[Stored data]
□ □ □

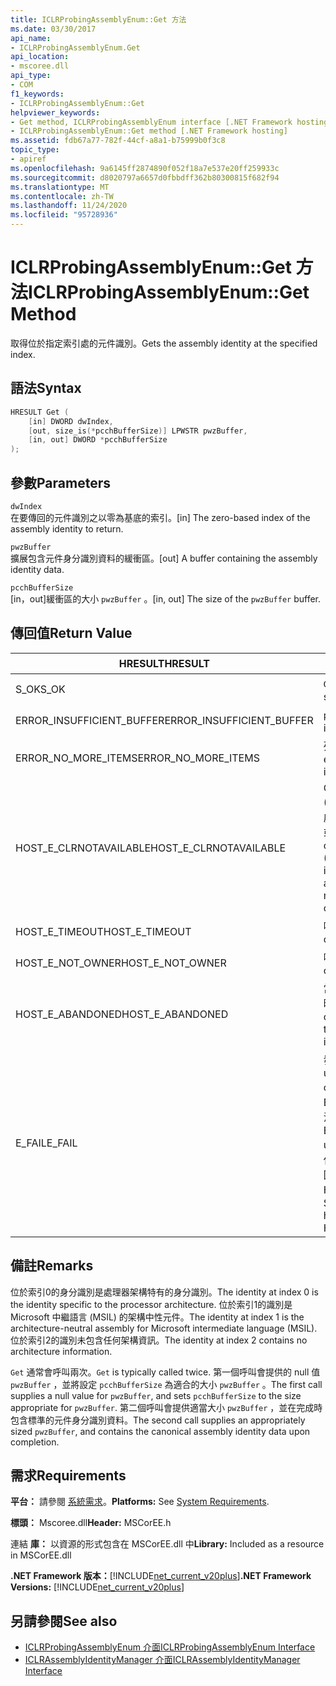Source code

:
 ```yaml
---
title: ICLRProbingAssemblyEnum::Get 方法
ms.date: 03/30/2017
api_name:
- ICLRProbingAssemblyEnum.Get
api_location:
- mscoree.dll
api_type:
- COM
f1_keywords:
- ICLRProbingAssemblyEnum::Get
helpviewer_keywords:
- Get method, ICLRProbingAssemblyEnum interface [.NET Framework hosting]
- ICLRProbingAssemblyEnum::Get method [.NET Framework hosting]
ms.assetid: fdb67a77-782f-44cf-a8a1-b75999b0f3c8
topic_type:
- apiref
ms.openlocfilehash: 9a6145ff2874890f052f18a7e537e20ff259933c
ms.sourcegitcommit: d8020797a6657d0fbbdff362b80300815f682f94
ms.translationtype: MT
ms.contentlocale: zh-TW
ms.lasthandoff: 11/24/2020
ms.locfileid: "95728936"
---
```

# <a name="iclrprobingassemblyenumget-method"></a><span data-ttu-id="f5a0e-102">ICLRProbingAssemblyEnum::Get 方法</span><span class="sxs-lookup"><span data-stu-id="f5a0e-102">ICLRProbingAssemblyEnum::Get Method</span></span>

<span data-ttu-id="f5a0e-103">取得位於指定索引處的元件識別。</span><span class="sxs-lookup"><span data-stu-id="f5a0e-103">Gets the assembly identity at the specified index.</span></span>  
  
## <a name="syntax"></a><span data-ttu-id="f5a0e-104">語法</span><span class="sxs-lookup"><span data-stu-id="f5a0e-104">Syntax</span></span>  
  
```cpp  
HRESULT Get (  
    [in] DWORD dwIndex,  
    [out, size_is(*pcchBufferSize)] LPWSTR pwzBuffer,  
    [in, out] DWORD *pcchBufferSize  
);  
```  
  
## <a name="parameters"></a><span data-ttu-id="f5a0e-105">參數</span><span class="sxs-lookup"><span data-stu-id="f5a0e-105">Parameters</span></span>  

 `dwIndex`  
 <span data-ttu-id="f5a0e-106">在要傳回的元件識別之以零為基底的索引。</span><span class="sxs-lookup"><span data-stu-id="f5a0e-106">[in] The zero-based index of the assembly identity to return.</span></span>  
  
 `pwzBuffer`  
 <span data-ttu-id="f5a0e-107">擴展包含元件身分識別資料的緩衝區。</span><span class="sxs-lookup"><span data-stu-id="f5a0e-107">[out] A buffer containing the assembly identity data.</span></span>  
  
 `pcchBufferSize`  
 <span data-ttu-id="f5a0e-108">[in，out]緩衝區的大小 `pwzBuffer` 。</span><span class="sxs-lookup"><span data-stu-id="f5a0e-108">[in, out] The size of the `pwzBuffer` buffer.</span></span>  
  
## <a name="return-value"></a><span data-ttu-id="f5a0e-109">傳回值</span><span class="sxs-lookup"><span data-stu-id="f5a0e-109">Return Value</span></span>  
  
|<span data-ttu-id="f5a0e-110">HRESULT</span><span class="sxs-lookup"><span data-stu-id="f5a0e-110">HRESULT</span></span>|<span data-ttu-id="f5a0e-111">描述</span><span class="sxs-lookup"><span data-stu-id="f5a0e-111">Description</span></span>|  
|-------------|-----------------|  
|<span data-ttu-id="f5a0e-112">S_OK</span><span class="sxs-lookup"><span data-stu-id="f5a0e-112">S_OK</span></span>|<span data-ttu-id="f5a0e-113">`Get` 傳回成功。</span><span class="sxs-lookup"><span data-stu-id="f5a0e-113">`Get` returned successfully.</span></span>|  
|<span data-ttu-id="f5a0e-114">ERROR_INSUFFICIENT_BUFFER</span><span class="sxs-lookup"><span data-stu-id="f5a0e-114">ERROR_INSUFFICIENT_BUFFER</span></span>|<span data-ttu-id="f5a0e-115">`pwzBuffer` 太小了。</span><span class="sxs-lookup"><span data-stu-id="f5a0e-115">`pwzBuffer` is too small.</span></span>|  
|<span data-ttu-id="f5a0e-116">ERROR_NO_MORE_ITEMS</span><span class="sxs-lookup"><span data-stu-id="f5a0e-116">ERROR_NO_MORE_ITEMS</span></span>|<span data-ttu-id="f5a0e-117">列舉中不包含任何專案。</span><span class="sxs-lookup"><span data-stu-id="f5a0e-117">The enumeration contains no more items.</span></span>|  
|<span data-ttu-id="f5a0e-118">HOST_E_CLRNOTAVAILABLE</span><span class="sxs-lookup"><span data-stu-id="f5a0e-118">HOST_E_CLRNOTAVAILABLE</span></span>|<span data-ttu-id="f5a0e-119">Common language runtime (CLR) 尚未載入至進程，或 CLR 處於無法執行 managed 程式碼或成功處理呼叫的狀態。</span><span class="sxs-lookup"><span data-stu-id="f5a0e-119">The common language runtime (CLR) has not been loaded into a process, or the CLR is in a state in which it cannot run managed code or process the call successfully.</span></span>|  
|<span data-ttu-id="f5a0e-120">HOST_E_TIMEOUT</span><span class="sxs-lookup"><span data-stu-id="f5a0e-120">HOST_E_TIMEOUT</span></span>|<span data-ttu-id="f5a0e-121">呼叫已超時。</span><span class="sxs-lookup"><span data-stu-id="f5a0e-121">The call timed out.</span></span>|  
|<span data-ttu-id="f5a0e-122">HOST_E_NOT_OWNER</span><span class="sxs-lookup"><span data-stu-id="f5a0e-122">HOST_E_NOT_OWNER</span></span>|<span data-ttu-id="f5a0e-123">呼叫端沒有擁有鎖定。</span><span class="sxs-lookup"><span data-stu-id="f5a0e-123">The caller does not own the lock.</span></span>|  
|<span data-ttu-id="f5a0e-124">HOST_E_ABANDONED</span><span class="sxs-lookup"><span data-stu-id="f5a0e-124">HOST_E_ABANDONED</span></span>|<span data-ttu-id="f5a0e-125">當封鎖的執行緒或光纖正在等候時，已取消事件。</span><span class="sxs-lookup"><span data-stu-id="f5a0e-125">An event was canceled while a blocked thread or fiber was waiting on it.</span></span>|  
|<span data-ttu-id="f5a0e-126">E_FAIL</span><span class="sxs-lookup"><span data-stu-id="f5a0e-126">E_FAIL</span></span>|<span data-ttu-id="f5a0e-127">發生未知的嚴重失敗。</span><span class="sxs-lookup"><span data-stu-id="f5a0e-127">An unknown catastrophic failure occurred.</span></span> <span data-ttu-id="f5a0e-128">如果方法傳回 E_FAIL，則 CLR 在進程內將無法再使用。</span><span class="sxs-lookup"><span data-stu-id="f5a0e-128">If a method returns E_FAIL, the CLR is no longer usable within the process.</span></span> <span data-ttu-id="f5a0e-129">對任何裝載方法的後續呼叫都會傳回 HOST_E_CLRNOTAVAILABLE。</span><span class="sxs-lookup"><span data-stu-id="f5a0e-129">Subsequent calls to any hosting methods return HOST_E_CLRNOTAVAILABLE.</span></span>|  
  
## <a name="remarks"></a><span data-ttu-id="f5a0e-130">備註</span><span class="sxs-lookup"><span data-stu-id="f5a0e-130">Remarks</span></span>  

 <span data-ttu-id="f5a0e-131">位於索引0的身分識別是處理器架構特有的身分識別。</span><span class="sxs-lookup"><span data-stu-id="f5a0e-131">The identity at index 0 is the identity specific to the processor architecture.</span></span> <span data-ttu-id="f5a0e-132">位於索引1的識別是 Microsoft 中繼語言 (MSIL) 的架構中性元件。</span><span class="sxs-lookup"><span data-stu-id="f5a0e-132">The identity at index 1 is the architecture-neutral assembly for Microsoft intermediate language (MSIL).</span></span> <span data-ttu-id="f5a0e-133">位於索引2的識別未包含任何架構資訊。</span><span class="sxs-lookup"><span data-stu-id="f5a0e-133">The identity at index 2 contains no architecture information.</span></span>  
  
 <span data-ttu-id="f5a0e-134">`Get` 通常會呼叫兩次。</span><span class="sxs-lookup"><span data-stu-id="f5a0e-134">`Get` is typically called twice.</span></span> <span data-ttu-id="f5a0e-135">第一個呼叫會提供的 null 值 `pwzBuffer` ，並將設定 `pcchBufferSize` 為適合的大小 `pwzBuffer` 。</span><span class="sxs-lookup"><span data-stu-id="f5a0e-135">The first call supplies a null value for `pwzBuffer`, and sets `pcchBufferSize` to the size appropriate for `pwzBuffer`.</span></span> <span data-ttu-id="f5a0e-136">第二個呼叫會提供適當大小 `pwzBuffer` ，並在完成時包含標準的元件身分識別資料。</span><span class="sxs-lookup"><span data-stu-id="f5a0e-136">The second call supplies an appropriately sized `pwzBuffer`, and contains the canonical assembly identity data upon completion.</span></span>  
  
## <a name="requirements"></a><span data-ttu-id="f5a0e-137">需求</span><span class="sxs-lookup"><span data-stu-id="f5a0e-137">Requirements</span></span>  

 <span data-ttu-id="f5a0e-138">**平台：** 請參閱 [系統需求](../../get-started/system-requirements.md)。</span><span class="sxs-lookup"><span data-stu-id="f5a0e-138">**Platforms:** See [System Requirements](../../get-started/system-requirements.md).</span></span>  
  
 <span data-ttu-id="f5a0e-139">**標頭：** Mscoree.dll</span><span class="sxs-lookup"><span data-stu-id="f5a0e-139">**Header:** MSCorEE.h</span></span>  
  
 <span data-ttu-id="f5a0e-140">連結 **庫：** 以資源的形式包含在 MSCorEE.dll 中</span><span class="sxs-lookup"><span data-stu-id="f5a0e-140">**Library:** Included as a resource in MSCorEE.dll</span></span>  
  
 <span data-ttu-id="f5a0e-141">**.NET Framework 版本：**[!INCLUDE[net_current_v20plus](../../../../includes/net-current-v20plus-md.md)]</span><span class="sxs-lookup"><span data-stu-id="f5a0e-141">**.NET Framework Versions:** [!INCLUDE[net_current_v20plus](../../../../includes/net-current-v20plus-md.md)]</span></span>  
  
## <a name="see-also"></a><span data-ttu-id="f5a0e-142">另請參閱</span><span class="sxs-lookup"><span data-stu-id="f5a0e-142">See also</span></span>

- [<span data-ttu-id="f5a0e-143">ICLRProbingAssemblyEnum 介面</span><span class="sxs-lookup"><span data-stu-id="f5a0e-143">ICLRProbingAssemblyEnum Interface</span></span>](iclrprobingassemblyenum-interface.md)
- [<span data-ttu-id="f5a0e-144">ICLRAssemblyIdentityManager 介面</span><span class="sxs-lookup"><span data-stu-id="f5a0e-144">ICLRAssemblyIdentityManager Interface</span></span>](iclrassemblyidentitymanager-interface.md)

□ □ □

Activity:
Pick each line holding the word "Requirements" out of the data and copy it.

Finished task:
## <a name="requirements"></a><span data-ttu-id="f5a0e-137">需求</span><span class="sxs-lookup"><span data-stu-id="f5a0e-137">Requirements</span></span>  
 <span data-ttu-id="f5a0e-138">**平台：** 請參閱 [系統需求](../../get-started/system-requirements.md)。</span><span class="sxs-lookup"><span data-stu-id="f5a0e-138">**Platforms:** See [System Requirements](../../get-started/system-requirements.md).</span></span>  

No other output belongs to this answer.